Brief:
Extract all lines in the data that contain the word "selection".

§ §

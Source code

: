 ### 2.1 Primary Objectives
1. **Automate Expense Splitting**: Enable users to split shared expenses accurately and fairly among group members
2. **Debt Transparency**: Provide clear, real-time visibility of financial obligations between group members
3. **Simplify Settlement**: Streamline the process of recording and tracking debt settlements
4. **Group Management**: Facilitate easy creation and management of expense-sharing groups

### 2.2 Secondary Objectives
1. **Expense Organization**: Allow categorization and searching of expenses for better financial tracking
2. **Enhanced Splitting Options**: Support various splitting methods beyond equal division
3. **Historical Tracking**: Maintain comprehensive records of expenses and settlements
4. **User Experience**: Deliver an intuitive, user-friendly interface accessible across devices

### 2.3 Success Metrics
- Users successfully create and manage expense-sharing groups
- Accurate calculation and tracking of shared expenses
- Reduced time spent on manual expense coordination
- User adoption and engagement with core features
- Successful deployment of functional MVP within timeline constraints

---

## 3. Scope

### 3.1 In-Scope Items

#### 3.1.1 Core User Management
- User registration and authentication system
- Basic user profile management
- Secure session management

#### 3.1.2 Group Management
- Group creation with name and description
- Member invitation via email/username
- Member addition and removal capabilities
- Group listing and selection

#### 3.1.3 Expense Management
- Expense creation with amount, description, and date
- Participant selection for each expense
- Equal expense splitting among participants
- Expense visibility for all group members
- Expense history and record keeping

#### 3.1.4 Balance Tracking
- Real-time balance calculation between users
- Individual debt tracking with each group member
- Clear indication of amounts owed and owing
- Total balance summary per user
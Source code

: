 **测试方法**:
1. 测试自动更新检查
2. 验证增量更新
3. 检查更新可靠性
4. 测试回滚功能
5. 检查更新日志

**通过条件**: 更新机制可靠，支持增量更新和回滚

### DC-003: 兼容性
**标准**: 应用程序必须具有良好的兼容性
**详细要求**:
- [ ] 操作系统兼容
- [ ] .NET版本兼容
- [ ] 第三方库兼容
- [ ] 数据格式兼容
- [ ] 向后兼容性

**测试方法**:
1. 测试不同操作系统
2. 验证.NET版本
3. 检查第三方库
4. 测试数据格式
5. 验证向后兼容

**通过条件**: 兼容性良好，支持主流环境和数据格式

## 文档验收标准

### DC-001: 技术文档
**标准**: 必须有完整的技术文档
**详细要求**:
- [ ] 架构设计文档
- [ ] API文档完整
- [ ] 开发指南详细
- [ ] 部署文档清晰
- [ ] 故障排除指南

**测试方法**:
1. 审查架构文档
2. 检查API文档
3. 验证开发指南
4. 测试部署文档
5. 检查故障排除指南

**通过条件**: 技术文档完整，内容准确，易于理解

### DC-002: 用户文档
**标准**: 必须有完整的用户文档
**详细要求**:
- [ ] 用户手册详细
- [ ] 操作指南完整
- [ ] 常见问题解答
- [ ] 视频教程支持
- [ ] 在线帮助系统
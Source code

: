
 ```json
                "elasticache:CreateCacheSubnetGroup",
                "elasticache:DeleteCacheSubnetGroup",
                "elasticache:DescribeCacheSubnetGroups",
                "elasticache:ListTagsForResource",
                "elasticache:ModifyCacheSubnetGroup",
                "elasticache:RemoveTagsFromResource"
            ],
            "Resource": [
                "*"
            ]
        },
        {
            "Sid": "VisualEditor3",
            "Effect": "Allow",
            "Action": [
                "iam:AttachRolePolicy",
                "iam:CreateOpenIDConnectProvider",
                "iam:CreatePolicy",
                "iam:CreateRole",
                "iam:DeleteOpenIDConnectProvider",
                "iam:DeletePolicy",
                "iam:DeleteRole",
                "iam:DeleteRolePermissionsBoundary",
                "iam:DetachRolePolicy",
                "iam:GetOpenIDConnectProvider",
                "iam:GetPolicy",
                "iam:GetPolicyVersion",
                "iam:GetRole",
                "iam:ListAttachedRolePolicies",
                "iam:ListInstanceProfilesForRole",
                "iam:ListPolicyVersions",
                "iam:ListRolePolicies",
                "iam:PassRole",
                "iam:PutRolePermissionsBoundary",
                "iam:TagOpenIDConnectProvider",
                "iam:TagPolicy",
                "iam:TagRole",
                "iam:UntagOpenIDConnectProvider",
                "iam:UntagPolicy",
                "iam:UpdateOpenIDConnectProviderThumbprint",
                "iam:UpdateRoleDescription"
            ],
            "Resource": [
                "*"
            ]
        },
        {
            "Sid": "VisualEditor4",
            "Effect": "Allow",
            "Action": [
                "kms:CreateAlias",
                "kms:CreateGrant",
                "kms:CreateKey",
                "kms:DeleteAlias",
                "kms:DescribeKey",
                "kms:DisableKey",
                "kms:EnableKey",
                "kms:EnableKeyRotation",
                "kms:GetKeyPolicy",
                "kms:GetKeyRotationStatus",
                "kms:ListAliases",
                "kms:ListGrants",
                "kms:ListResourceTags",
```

§ §

Output below:
- Group listing and selection
- Participant selection for each expense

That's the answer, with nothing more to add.